The moons of Uranus and Neptune appear stable but the DG doesn't cast a shadow.

A couple of Saturn's moons show no problem at all; Mimas, Enceladus.

Hope this is helpful.

 

[kuddel]

There is a fix uploaded to trunk. Could you check that the issue is fixed.

Checked! It's fine now (cubic interpolation & linear interpolation) :thumbup:

 

[jarmonik]

I'm having some issues when landed on outer planet moons, when using R4.6 with Orbiter 2016. On most of the Jovian and Saturnian moons I see bad flickering and jumping of textures.

The moons of Uranus and Neptune appear stable but the DG doesn't cast a shadow.

There is a new build uploaded for Orbiter 2016. Could you check if the texture flickering issue is fixed. There is currently no vessel shadow support for planets/moons using the old tile format. Only the new tile format is fully supported.

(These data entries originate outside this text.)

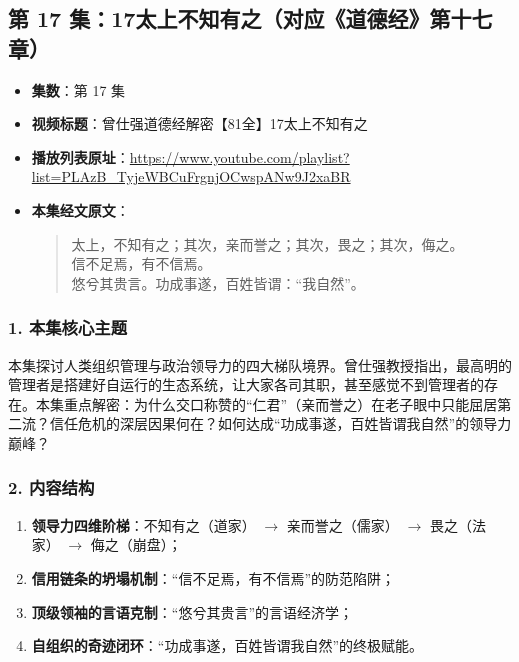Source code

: \clearpage

\subsection{第 17 集：17太上不知有之（对应《道德经》第十七章）}
\label{sec:ep17}

\begin{itemize}
    \item \textbf{集数}：第 17 集
    \item \textbf{视频标题}：曾仕强道德经解密【81全】17太上不知有之
    \item \textbf{播放列表原址}：\url{https://www.youtube.com/playlist?list=PLAzB_TyjeWBCuFrgnjOCwspANw9J2xaBR}
    \item \textbf{本集经文原文}：
    \begin{quote}\kaishu
    太上，不知有之；其次，亲而誉之；其次，畏之；其次，侮之。\\
    信不足焉，有不信焉。\\
    悠兮其贵言。功成事遂，百姓皆谓：“我自然”。
    \end{quote}
\end{itemize}

\subsubsection{1. 本集核心主题}
本集探讨人类组织管理与政治领导力的四大梯队境界。曾仕强教授指出，最高明的管理者是搭建好自运行的生态系统，让大家各司其职，甚至感觉不到管理者的存在。本集重点解密：为什么交口称赞的“仁君”（亲而誉之）在老子眼中只能屈居第二流？信任危机的深层因果何在？如何达成“功成事遂，百姓皆谓我自然”的领导力巅峰？

\subsubsection{2. 内容结构}
\begin{enumerate}
    \item \textbf{领导力四维阶梯}：不知有之（道家） $\rightarrow$ 亲而誉之（儒家） $\rightarrow$ 畏之（法家） $\rightarrow$ 侮之（崩盘）；
    \item \textbf{信用链条的坍塌机制}：“信不足焉，有不信焉”的防范陷阱；
    \item \textbf{顶级领袖的言语克制}：“悠兮其贵言”的言语经济学；
    \item \textbf{自组织的奇迹闭环}：“功成事遂，百姓皆谓我自然”的终极赋能。
\end{enumerate}

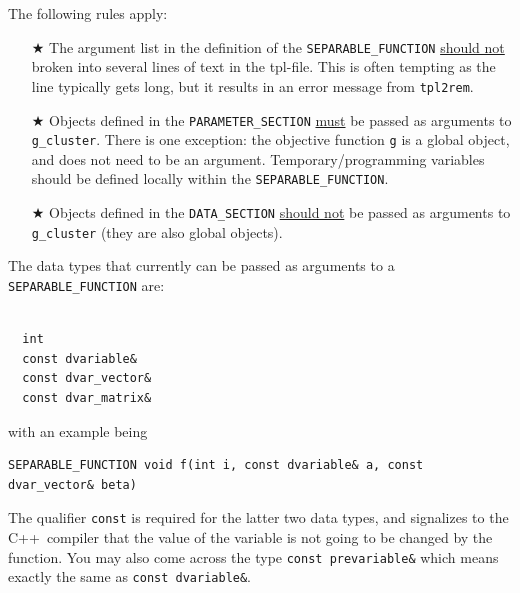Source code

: \documentclass[12pt,letter,reqno]{book}
\begin{document}
The following rules apply:
\begin{itemize}
\item[$\bigstar$] The argument list in the definition of the \texttt{SEPARABLE\_FUNCTION} \underline{should not} broken
	          into several lines of text in the tpl-file. This is often tempting as the line typically gets long,
  		  but it results in an error message from \texttt{tpl2rem}.
\item[$\bigstar$] Objects defined in the \texttt{PARAMETER\_SECTION} \underline{must} be 
		  passed as arguments to \texttt{g\_cluster}. There is one exception: 
		  the objective function \texttt{g} is a global object, and does not need to be an argument.
                  Temporary/programming variables should be defined locally within the \texttt{SEPARABLE\_FUNCTION}.
\item[$\bigstar$] Objects defined in the \texttt{DATA\_SECTION} \underline{should not} be passed as arguments
		  to \texttt{g\_cluster} (they are also global objects).
\end{itemize}
The data types that currently can be passed as arguments to a \texttt{SEPARABLE\_FUNCTION} are:
\begin{lstlisting}

  int
  const dvariable&
  const dvar_vector&
  const dvar_matrix&

\end{lstlisting}
with an example being
\begin{lstlisting}
SEPARABLE_FUNCTION void f(int i, const dvariable& a, const dvar_vector& beta)
\end{lstlisting}
The qualifier \texttt{const} is required for the latter two data types, and signalizes to the 
C++~compiler that the value of the variable is not going to be changed by the function.
You may also come across the type \texttt{const prevariable\&} which means exactly the same as 
\texttt{const dvariable\&}.
\end{document}
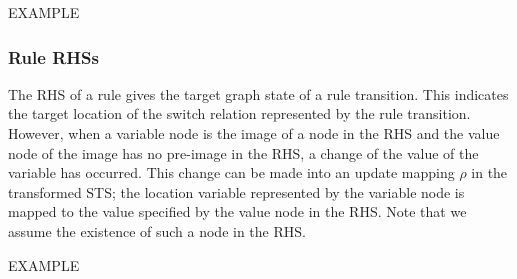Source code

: EXAMPLE

\subsubsection{Rule RHSs}
The RHS of a rule gives the target graph state of a rule transition. This indicates the target location of the switch relation represented by the rule transition. However, when a variable node is the image of a node in the RHS and the value node of the image has no pre-image in the RHS, a change of the value of the variable has occurred. This change can be made into an update mapping $\rho$ in the transformed STS; the location variable represented by the variable node is mapped to the value specified by the value node in the RHS. Note that we assume the existence of such a node in the RHS.

EXAMPLE
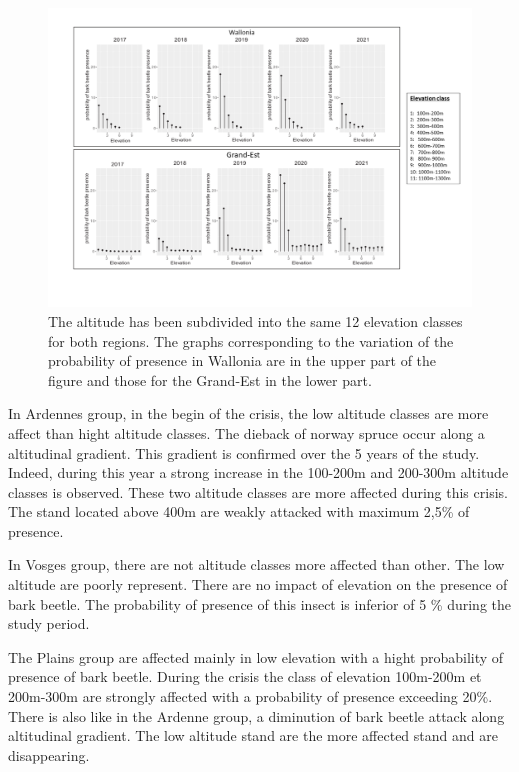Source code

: \documentclass[3p,procedia]{elsarticle}
\begin{document}
\begin{figure}
\centering
	\includegraphics[width=\textwidth]{graphe_wall_GDE.png}
     \caption{The altitude has been subdivided into the same 12 elevation classes for both regions. 
The graphs corresponding to the variation of the probability of presence in Wallonia are in the upper part of the figure and those for the Grand-Est in the lower part.
}
	\label{alti_sco}
\end{figure}

In Ardennes group, in the begin of the crisis, the low altitude classes are more affect than hight altitude classes.
The dieback of norway spruce occur along a altitudinal  gradient.
This gradient is confirmed over the 5 years of the study.
Indeed, during this year a strong increase in the 100-200m and 200-300m altitude classes is observed. 
These two altitude classes are more affected during this crisis.
The stand located above 400m are weakly attacked with maximum 2,5\% of presence.


In Vosges group, there are not altitude classes more affected than other. 
The low altitude are poorly represent. There are no impact of elevation on the presence of bark beetle. 
The probability of presence of this insect is inferior of 5 \% during the study period.


The Plains group are affected mainly in low elevation with a hight probability of presence of bark beetle. 
During the crisis the class of elevation 100m-200m et 200m-300m are strongly affected with a probability of presence exceeding 20\%.
There is also like in the Ardenne group, a diminution of bark beetle attack along altitudinal gradient.
The low altitude stand are the more affected stand and are disappearing.
\end{document}
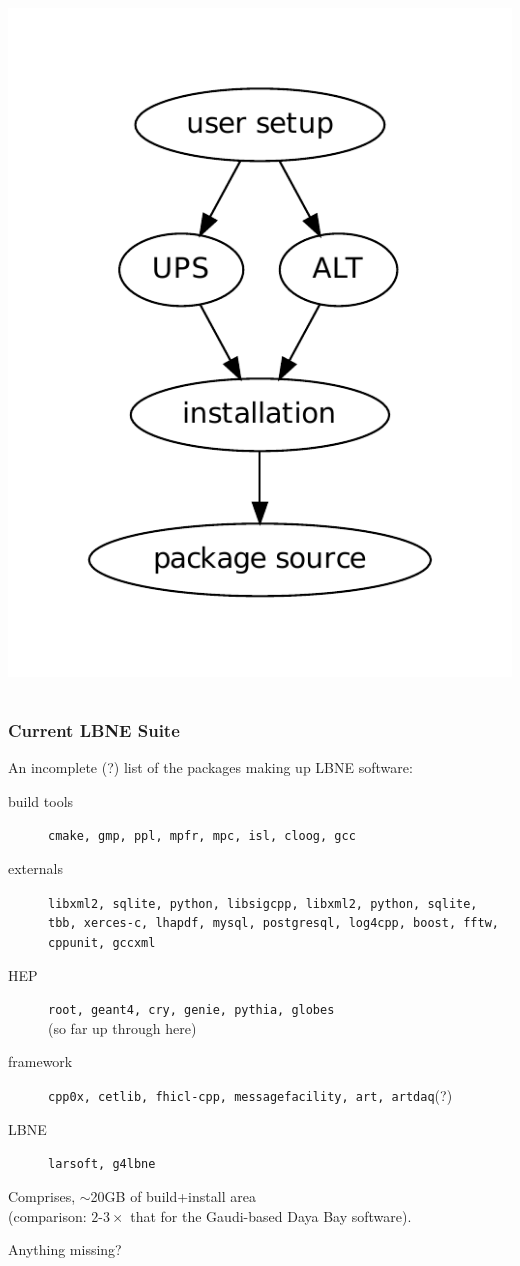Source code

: \documentclass[xcolor=dvipsnames]{beamer}
\begin{document}
\begin{frame}
\begin{columns}
\begin{column}{0.4\paperwidth}
      \includegraphics[width=\textwidth]{worch-deps}
    \end{column}
  \end{columns}
\end{frame}

\begin{frame}
  \frametitle{Current LBNE Suite}
  An incomplete (?) list of the packages making up LBNE software:
  \begin{description}
  \item[build tools] \texttt{cmake, gmp, ppl, mpfr, mpc, isl, cloog, gcc}
  \item[externals] \texttt{libxml2, sqlite, python, libsigcpp, libxml2, python, sqlite, tbb, xerces-c, lhapdf, mysql, postgresql, log4cpp, boost, fftw, cppunit, gccxml}
  \item[HEP] \texttt{root, geant4, cry, genie, pythia, globes} \\
    {\tiny (so far up through here)}
  \item[framework] \texttt{cpp0x, cetlib, fhicl-cpp, messagefacility, art, artdaq}(?)
  \item[LBNE] \texttt{larsoft, g4lbne}
  \end{description}
  Comprises, $\sim$20GB of build+install area \\
  (comparison: $2\mbox{-}3\times$ that for the Gaudi-based Daya Bay software).

  \vspace{5mm}
  
  Anything missing?
\end{frame}
\end{document}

Broken clouds of Jupiter/Venus should be fixed.

 

[80mileshigh]

There is a new build uploaded for Orbiter 2016. Could you check if the texture flickering issue is fixed. There is currently no vessel shadow support for planets/moons using the old tile format. Only the new tile format is fully supported.


Broken clouds of Jupiter/Venus should be fixed.

Yes, fixed - that was fast! Thanks.

I do still get the effect, in some places, of the vessel separated from its ground shadow by some small altitude. I gather that's an unavoidable consequence of the way surface elevation is calculated now?

 

[jarmonik]

I do still get the effect, in some places, of the vessel separated from its ground shadow by some small altitude. I gather that's an unavoidable consequence of the way surface elevation is calculated now?

Not really, you can avoid it in most cases by increasing "MaxPatchResolution" from planet/moon config file. "10" should be good enough. It shouldn't have any negative side effects.